▶ **SUPPLIED DATA**:
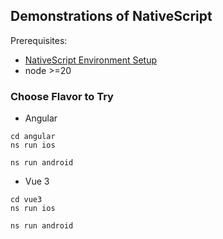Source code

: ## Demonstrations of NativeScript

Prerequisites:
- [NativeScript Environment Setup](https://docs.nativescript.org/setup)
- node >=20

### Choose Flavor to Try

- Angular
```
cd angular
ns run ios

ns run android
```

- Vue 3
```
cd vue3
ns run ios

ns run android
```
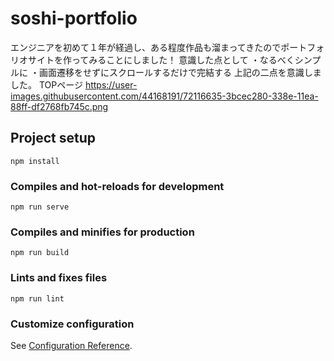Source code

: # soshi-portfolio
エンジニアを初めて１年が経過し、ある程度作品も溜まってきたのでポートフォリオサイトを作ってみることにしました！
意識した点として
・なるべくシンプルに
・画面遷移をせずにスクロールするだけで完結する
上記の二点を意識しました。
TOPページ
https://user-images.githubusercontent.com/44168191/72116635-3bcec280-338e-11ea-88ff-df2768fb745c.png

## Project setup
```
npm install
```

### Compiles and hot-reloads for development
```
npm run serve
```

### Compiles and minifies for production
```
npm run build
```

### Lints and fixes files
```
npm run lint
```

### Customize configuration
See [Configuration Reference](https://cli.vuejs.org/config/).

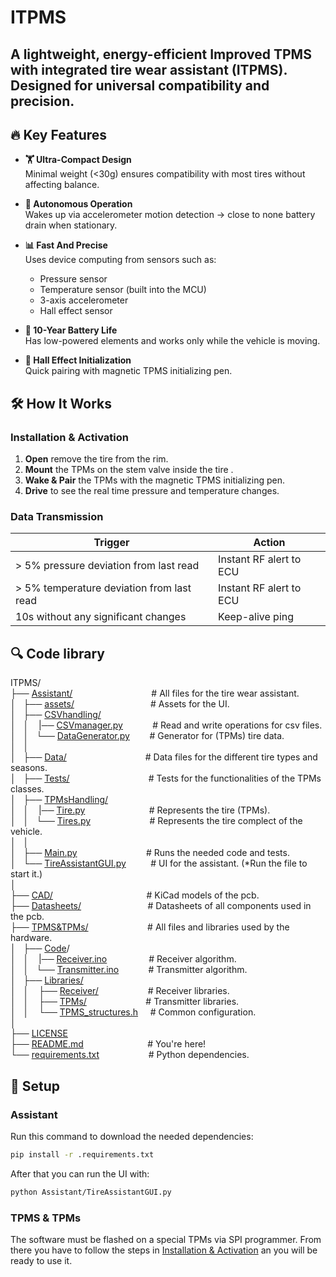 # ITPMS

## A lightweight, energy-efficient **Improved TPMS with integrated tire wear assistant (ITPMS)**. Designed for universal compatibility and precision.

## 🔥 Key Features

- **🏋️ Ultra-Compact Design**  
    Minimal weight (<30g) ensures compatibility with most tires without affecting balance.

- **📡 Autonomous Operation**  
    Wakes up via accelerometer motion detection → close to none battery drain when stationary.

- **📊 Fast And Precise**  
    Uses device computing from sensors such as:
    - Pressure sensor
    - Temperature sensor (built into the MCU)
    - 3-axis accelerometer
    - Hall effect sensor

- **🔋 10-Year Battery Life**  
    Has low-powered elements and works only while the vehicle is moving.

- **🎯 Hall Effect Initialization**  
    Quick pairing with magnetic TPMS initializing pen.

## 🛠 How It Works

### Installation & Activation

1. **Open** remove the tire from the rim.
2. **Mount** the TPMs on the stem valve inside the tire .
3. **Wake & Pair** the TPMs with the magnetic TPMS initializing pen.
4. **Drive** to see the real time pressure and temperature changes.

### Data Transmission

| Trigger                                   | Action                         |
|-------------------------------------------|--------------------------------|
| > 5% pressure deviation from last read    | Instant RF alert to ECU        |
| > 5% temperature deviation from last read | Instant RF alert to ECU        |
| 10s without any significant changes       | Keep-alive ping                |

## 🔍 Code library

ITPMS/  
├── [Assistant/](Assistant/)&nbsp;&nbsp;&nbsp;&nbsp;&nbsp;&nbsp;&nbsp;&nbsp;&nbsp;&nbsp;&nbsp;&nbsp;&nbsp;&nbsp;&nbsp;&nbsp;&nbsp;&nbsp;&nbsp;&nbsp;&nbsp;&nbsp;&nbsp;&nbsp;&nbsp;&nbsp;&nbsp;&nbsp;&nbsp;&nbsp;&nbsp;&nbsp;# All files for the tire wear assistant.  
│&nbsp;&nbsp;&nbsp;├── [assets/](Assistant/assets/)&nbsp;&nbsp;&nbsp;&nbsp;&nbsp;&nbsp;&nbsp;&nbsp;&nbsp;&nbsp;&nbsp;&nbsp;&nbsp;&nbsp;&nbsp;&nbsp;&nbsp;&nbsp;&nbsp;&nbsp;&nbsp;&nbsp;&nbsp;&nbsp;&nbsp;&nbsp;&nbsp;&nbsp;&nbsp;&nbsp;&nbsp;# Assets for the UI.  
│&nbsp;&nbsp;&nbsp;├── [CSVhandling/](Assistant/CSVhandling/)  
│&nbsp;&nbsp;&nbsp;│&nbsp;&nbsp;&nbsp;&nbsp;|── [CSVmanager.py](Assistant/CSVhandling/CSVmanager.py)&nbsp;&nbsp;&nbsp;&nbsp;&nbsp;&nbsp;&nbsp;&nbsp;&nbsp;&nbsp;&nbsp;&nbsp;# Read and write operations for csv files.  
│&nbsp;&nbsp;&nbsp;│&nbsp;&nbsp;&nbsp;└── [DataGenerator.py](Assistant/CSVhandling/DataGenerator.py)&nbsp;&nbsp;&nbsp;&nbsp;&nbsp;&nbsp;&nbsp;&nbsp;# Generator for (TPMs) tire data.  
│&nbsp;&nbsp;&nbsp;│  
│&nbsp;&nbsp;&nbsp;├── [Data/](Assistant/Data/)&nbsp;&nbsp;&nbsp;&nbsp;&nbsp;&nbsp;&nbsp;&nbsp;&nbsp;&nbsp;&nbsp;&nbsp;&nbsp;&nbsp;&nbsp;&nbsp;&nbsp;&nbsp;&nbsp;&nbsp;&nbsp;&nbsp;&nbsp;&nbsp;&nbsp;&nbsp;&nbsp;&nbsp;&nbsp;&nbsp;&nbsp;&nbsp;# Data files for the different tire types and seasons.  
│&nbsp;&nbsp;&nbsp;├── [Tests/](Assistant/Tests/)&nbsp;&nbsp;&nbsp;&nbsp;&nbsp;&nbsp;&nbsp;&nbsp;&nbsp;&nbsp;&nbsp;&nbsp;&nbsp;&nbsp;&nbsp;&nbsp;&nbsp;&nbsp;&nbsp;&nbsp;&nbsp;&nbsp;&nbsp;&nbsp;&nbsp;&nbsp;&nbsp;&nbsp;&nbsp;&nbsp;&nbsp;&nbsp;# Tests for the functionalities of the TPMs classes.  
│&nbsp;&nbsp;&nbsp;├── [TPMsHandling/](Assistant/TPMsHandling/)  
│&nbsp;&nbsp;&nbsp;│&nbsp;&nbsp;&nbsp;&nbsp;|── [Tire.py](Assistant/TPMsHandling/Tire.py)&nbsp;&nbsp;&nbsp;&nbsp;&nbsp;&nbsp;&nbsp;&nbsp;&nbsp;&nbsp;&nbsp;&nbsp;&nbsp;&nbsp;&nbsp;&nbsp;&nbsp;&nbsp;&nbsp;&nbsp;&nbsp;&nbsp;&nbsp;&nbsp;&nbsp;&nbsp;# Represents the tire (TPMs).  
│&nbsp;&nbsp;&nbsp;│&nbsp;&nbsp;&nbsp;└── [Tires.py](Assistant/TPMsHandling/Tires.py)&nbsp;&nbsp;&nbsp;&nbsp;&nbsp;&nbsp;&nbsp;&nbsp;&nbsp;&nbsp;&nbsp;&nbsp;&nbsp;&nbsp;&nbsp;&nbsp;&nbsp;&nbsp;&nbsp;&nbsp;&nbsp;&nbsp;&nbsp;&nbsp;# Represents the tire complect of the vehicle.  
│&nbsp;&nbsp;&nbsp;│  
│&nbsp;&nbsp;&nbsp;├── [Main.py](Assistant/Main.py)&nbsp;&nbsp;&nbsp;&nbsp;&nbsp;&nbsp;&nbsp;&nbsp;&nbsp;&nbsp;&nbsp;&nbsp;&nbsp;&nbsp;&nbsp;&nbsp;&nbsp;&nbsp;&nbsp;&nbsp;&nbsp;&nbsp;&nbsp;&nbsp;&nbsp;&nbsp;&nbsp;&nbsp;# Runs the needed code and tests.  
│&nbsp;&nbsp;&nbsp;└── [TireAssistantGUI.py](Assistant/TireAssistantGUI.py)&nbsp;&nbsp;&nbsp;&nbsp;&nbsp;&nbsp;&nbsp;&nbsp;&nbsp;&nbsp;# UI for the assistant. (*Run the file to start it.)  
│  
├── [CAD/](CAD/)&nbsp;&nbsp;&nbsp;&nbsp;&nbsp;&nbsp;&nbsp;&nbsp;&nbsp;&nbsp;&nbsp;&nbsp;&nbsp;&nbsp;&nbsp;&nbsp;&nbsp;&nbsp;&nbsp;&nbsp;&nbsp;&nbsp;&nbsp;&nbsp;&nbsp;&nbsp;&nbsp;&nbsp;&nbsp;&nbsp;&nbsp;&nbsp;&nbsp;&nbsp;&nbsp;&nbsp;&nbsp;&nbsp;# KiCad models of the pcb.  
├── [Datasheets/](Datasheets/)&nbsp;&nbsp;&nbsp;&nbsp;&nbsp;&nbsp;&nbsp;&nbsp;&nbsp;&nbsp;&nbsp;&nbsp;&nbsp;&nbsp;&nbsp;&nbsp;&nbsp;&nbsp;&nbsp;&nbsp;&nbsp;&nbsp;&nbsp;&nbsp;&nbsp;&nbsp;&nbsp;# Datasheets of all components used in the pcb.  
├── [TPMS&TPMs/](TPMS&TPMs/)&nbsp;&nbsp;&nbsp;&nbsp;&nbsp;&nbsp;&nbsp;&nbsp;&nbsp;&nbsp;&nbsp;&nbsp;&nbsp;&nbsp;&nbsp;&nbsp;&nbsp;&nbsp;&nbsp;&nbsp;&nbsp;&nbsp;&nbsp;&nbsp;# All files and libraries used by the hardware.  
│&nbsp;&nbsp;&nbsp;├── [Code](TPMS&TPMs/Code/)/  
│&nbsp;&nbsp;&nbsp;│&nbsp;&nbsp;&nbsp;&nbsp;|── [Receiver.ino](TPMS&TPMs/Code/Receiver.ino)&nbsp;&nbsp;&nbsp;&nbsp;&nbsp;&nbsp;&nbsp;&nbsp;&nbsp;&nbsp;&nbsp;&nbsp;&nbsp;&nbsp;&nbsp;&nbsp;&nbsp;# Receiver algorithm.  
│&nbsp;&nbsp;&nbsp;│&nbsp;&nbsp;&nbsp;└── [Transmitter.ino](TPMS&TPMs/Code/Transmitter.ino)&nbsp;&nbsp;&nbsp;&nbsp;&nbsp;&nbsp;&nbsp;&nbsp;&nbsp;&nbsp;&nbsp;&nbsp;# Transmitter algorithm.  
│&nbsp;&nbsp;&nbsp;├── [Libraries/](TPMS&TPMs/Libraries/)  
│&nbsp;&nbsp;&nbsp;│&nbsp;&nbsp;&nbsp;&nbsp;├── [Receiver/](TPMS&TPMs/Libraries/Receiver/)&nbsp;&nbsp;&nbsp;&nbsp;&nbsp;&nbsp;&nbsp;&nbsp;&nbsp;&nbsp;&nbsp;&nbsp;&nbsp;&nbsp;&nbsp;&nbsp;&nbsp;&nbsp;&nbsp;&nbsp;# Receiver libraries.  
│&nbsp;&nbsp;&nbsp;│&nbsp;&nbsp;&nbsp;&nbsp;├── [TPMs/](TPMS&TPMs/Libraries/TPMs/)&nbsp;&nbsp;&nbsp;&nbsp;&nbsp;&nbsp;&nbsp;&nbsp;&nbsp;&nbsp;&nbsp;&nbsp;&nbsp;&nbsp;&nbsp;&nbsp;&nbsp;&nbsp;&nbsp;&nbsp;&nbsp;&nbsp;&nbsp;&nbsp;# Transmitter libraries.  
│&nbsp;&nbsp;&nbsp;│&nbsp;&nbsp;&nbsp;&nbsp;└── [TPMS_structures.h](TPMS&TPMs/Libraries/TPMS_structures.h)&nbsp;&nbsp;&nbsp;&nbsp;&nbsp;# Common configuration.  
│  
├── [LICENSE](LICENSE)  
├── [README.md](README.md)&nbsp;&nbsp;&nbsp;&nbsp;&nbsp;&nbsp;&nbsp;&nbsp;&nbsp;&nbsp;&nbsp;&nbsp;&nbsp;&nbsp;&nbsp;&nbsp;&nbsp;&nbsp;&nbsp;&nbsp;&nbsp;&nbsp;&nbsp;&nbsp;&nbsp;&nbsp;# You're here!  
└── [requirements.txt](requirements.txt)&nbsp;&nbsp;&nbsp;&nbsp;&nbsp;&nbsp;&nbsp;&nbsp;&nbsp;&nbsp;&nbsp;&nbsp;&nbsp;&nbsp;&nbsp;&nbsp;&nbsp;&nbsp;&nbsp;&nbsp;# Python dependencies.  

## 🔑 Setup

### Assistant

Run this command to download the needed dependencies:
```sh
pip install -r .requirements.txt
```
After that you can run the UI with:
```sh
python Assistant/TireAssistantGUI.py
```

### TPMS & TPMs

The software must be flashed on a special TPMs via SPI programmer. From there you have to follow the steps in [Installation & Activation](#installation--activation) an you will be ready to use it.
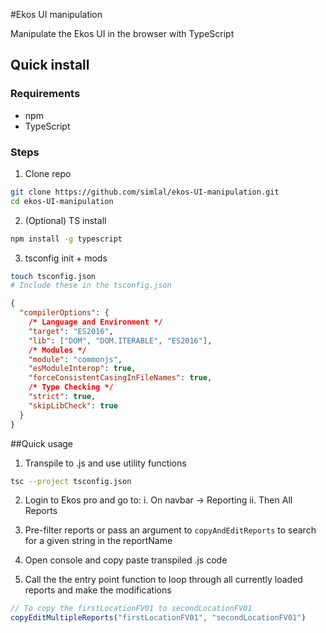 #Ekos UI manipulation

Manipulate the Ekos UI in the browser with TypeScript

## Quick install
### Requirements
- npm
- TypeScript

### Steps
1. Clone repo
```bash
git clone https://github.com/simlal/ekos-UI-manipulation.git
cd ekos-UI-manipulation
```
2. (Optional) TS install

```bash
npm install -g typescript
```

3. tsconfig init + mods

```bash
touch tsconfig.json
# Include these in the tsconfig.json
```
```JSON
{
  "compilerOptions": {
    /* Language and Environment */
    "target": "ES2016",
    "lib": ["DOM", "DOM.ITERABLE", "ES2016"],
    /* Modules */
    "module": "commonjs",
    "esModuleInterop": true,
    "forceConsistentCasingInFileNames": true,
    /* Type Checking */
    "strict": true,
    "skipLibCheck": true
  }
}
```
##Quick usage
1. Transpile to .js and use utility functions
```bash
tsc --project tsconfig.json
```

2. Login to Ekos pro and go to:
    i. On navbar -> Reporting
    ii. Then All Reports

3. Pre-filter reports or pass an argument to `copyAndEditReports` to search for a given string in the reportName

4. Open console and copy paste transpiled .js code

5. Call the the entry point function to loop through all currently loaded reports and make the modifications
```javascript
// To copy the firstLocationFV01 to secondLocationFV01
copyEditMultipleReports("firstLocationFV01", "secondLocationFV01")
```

▶ **INSTRUCTIONS TO FOLLOW**:
Take the line containing "- TypeScript" and each line after it up to the last line of the listing, and print them exactly.

▶ **ANSWER SECTION**:
- TypeScript

### Steps
1. Clone repo
```bash
git clone https://github.com/simlal/ekos-UI-manipulation.git
cd ekos-UI-manipulation
```
2. (Optional) TS install

```bash
npm install -g typescript
```

3. tsconfig init + mods

```bash
touch tsconfig.json
# Include these in the tsconfig.json
```
```JSON
{
  "compilerOptions": {
    /* Language and Environment */
    "target": "ES2016",
    "lib": ["DOM", "DOM.ITERABLE", "ES2016"],
    /* Modules */
    "module": "commonjs",
    "esModuleInterop": true,
    "forceConsistentCasingInFileNames": true,
    /* Type Checking */
    "strict": true,
    "skipLibCheck": true
  }
}
```
##Quick usage
1. Transpile to .js and use utility functions
```bash
tsc --project tsconfig.json
```

2. Login to Ekos pro and go to:
    i. On navbar -> Reporting
    ii. Then All Reports

3. Pre-filter reports or pass an argument to `copyAndEditReports` to search for a given string in the reportName

4. Open console and copy paste transpiled .js code

5. Call the the entry point function to loop through all currently loaded reports and make the modifications
```javascript
// To copy the firstLocationFV01 to secondLocationFV01
copyEditMultipleReports("firstLocationFV01", "secondLocationFV01")
```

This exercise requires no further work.